BARCELONA, BULLFIGHTING ARENA

There are people who openly express their surprise when, accidentally, they meet an "aficionado", a true lover of bullfighting. On the other hand, most fans of bullfighting are rather tired of feeling constantly obliged to give explanations or even justify themselves. This problably explains why Catalan aficionados - whose stand one of the participants in this "2 x 2 = 5" debate describes as truly heroic - have ended up going their own way, disregarding a generally hostile environment and accepting that label of fringe group which local dominant culture and politically correct Catalan way of thinking impose on them. In any event, they are in fact in a rather relative minority considering that Barcelona's "Monumental" is a first-class bullring which accomodates a bigger crowd than Pamplona during the Feria of San Fermin. The Barceloneta district even used to have its own bullring. Therefore, the present debate is not centred upon the question whether bullfighting is right or wrong. All the participants are aficionados who have come to talk about something they enjoy and love - bullfighting - a form of expression which, we cannot fail to remember, is linked to most ancient ritual practices in widespread use over the Mediterranean area.

- JAUME BOIX : The "Monumental" is a first-class bullring and Barcelona used to be a very important bullfighting place.
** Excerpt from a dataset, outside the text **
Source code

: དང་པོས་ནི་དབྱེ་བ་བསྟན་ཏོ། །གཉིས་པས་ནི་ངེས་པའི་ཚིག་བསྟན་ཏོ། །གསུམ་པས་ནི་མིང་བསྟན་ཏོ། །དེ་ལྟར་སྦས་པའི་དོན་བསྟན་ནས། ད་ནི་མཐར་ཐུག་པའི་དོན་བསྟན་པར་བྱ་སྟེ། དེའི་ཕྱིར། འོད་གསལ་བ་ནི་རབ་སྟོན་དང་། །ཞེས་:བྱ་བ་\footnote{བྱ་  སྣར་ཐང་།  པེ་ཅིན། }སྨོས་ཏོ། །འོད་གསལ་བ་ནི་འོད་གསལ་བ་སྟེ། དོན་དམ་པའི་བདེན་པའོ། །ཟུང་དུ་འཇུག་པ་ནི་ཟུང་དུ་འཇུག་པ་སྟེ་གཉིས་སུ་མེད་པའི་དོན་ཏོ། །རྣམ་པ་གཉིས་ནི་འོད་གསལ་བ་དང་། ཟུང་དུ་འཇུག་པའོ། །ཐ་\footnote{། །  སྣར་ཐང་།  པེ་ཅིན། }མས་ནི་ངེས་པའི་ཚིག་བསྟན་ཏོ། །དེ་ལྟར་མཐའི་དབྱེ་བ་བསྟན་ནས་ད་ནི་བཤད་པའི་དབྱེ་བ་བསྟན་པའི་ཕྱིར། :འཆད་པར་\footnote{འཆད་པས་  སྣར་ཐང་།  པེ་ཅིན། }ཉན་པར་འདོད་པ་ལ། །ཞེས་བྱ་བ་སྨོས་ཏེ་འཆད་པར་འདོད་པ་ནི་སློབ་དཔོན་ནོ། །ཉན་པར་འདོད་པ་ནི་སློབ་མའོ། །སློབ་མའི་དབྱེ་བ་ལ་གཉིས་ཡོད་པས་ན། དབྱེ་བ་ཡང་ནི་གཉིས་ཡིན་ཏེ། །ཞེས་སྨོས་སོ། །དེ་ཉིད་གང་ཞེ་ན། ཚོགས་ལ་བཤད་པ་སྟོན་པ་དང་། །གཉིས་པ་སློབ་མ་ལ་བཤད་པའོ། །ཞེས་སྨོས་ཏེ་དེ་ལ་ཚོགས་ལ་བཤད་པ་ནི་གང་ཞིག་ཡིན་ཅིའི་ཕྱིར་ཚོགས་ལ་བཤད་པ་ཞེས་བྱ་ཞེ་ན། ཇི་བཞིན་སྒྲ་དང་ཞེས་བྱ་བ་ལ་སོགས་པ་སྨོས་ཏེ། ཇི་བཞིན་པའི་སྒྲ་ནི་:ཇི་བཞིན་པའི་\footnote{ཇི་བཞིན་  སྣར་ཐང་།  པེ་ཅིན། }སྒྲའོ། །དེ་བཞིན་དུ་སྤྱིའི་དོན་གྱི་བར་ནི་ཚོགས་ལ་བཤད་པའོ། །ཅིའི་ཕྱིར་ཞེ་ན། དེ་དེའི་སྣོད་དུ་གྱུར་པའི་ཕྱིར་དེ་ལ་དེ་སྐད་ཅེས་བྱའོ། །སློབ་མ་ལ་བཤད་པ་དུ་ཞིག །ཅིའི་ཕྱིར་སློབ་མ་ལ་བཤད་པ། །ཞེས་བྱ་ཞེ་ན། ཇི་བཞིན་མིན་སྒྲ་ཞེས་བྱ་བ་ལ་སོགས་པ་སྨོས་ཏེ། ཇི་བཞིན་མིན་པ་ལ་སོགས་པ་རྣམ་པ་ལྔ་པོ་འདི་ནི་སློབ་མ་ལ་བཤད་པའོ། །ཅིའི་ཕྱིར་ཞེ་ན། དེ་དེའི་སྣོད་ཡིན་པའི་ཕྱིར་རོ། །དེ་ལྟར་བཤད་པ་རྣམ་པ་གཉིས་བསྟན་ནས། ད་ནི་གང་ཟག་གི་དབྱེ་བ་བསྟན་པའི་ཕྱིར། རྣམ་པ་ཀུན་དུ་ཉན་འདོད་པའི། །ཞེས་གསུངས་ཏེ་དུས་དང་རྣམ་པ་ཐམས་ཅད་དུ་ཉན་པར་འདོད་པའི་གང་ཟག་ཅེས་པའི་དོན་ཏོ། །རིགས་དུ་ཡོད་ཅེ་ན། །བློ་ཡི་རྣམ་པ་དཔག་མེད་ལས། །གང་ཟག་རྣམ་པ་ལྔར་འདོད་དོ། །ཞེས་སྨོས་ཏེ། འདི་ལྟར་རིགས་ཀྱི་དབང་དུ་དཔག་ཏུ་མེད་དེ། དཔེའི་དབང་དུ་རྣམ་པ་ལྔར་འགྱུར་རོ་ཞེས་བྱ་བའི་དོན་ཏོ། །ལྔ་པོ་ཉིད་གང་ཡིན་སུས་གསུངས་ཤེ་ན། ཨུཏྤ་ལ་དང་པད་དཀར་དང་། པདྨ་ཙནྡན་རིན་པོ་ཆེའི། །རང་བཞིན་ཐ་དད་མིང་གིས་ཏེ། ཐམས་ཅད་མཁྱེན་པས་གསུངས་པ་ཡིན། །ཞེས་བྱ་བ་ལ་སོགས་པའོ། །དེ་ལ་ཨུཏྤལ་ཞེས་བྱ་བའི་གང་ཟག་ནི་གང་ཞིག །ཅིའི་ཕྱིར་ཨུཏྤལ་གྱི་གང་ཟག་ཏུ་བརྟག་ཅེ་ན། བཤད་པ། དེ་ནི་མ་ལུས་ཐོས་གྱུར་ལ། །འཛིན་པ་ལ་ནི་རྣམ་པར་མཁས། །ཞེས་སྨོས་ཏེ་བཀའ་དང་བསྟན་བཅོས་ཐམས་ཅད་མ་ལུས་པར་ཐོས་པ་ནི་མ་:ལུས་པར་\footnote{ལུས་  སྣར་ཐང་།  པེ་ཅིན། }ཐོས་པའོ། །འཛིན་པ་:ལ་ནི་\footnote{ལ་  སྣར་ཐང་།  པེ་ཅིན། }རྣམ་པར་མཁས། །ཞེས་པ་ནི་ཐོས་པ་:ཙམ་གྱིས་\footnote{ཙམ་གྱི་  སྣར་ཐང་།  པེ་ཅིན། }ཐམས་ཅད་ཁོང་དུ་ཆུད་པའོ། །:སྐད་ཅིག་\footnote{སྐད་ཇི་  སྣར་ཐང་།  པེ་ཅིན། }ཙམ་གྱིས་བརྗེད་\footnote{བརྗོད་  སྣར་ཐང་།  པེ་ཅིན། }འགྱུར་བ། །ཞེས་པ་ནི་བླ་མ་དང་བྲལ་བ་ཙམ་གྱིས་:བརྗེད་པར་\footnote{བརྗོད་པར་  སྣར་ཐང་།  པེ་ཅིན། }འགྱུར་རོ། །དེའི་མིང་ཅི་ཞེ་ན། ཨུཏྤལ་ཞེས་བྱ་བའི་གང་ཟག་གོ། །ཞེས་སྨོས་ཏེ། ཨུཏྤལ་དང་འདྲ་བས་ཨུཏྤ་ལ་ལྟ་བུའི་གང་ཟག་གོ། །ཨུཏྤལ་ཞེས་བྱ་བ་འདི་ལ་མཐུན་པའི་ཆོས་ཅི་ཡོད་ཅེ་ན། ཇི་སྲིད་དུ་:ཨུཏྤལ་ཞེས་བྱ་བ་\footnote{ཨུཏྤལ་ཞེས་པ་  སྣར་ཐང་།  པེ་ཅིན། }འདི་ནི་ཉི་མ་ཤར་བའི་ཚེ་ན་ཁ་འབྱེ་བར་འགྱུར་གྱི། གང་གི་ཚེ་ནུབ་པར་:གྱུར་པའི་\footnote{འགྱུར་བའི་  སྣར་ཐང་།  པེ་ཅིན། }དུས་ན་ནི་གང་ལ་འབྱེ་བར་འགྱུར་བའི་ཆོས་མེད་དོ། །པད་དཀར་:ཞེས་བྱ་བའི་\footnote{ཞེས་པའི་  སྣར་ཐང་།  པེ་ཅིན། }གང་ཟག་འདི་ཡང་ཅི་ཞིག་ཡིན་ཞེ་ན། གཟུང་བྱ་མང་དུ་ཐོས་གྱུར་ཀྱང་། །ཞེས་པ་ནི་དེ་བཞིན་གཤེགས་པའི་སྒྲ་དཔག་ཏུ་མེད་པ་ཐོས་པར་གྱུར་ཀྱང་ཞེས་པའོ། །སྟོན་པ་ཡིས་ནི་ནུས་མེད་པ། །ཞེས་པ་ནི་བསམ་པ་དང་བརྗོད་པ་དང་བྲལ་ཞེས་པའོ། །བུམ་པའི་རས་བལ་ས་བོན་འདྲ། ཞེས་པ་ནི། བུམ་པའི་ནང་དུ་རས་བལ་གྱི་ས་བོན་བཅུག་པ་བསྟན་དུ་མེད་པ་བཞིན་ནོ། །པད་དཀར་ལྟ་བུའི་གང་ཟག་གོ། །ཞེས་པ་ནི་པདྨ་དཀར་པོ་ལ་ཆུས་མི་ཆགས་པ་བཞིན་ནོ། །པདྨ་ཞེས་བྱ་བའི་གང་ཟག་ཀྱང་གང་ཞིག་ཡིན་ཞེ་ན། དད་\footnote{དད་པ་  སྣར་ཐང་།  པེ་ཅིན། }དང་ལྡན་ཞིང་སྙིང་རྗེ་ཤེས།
But is it still so nowadays ? Do bullfights attract larger or smaller audiences than in earlier times ? How is the current situation of the "Fiesta" in Barcelona ?

- PERE BALAŅA : Barcelona continues to be a first-class place on the bullfighting scene... Even though it is obvious that the number of performances has decreased in comparison with earlier times : there have been years when the bullfight season consisted of 60 corridas, whereas now it is limited to 30 fights, but this is not a phenomenon that affects only Barcelona. There is no doubt that the bullfight business has undergone radical changes everywhere. One of the consequences or effects of these changes is that, in most towns, formal bullfights are now concentrated and held at fixed dates during the local fairs called "ferias". This means that the bullfighters have heir season schedule arranged many months in advance, just like the professional tennis players who have to plan which tournaments they are going to enter on the established ATP tour. In Barcelona, there is no such "feria" but there is still a "season", which means that bullfights are held every Sunday from April until the end of November. It is actually one of the few cities in Spain that still maintain a real bullfight season. The fact that there is no longer any special feria in Barcelona - although there used to be one in September, a month in which weather conditions are usually unsettled - may, to a certain extent, be a disadvantage. However, July has now become the month that boasts the presence of the best bullfighters in the whole season and, to tell the truth, from 1990 up until now, which is to say over the last decade, the number of spectators has notably increased.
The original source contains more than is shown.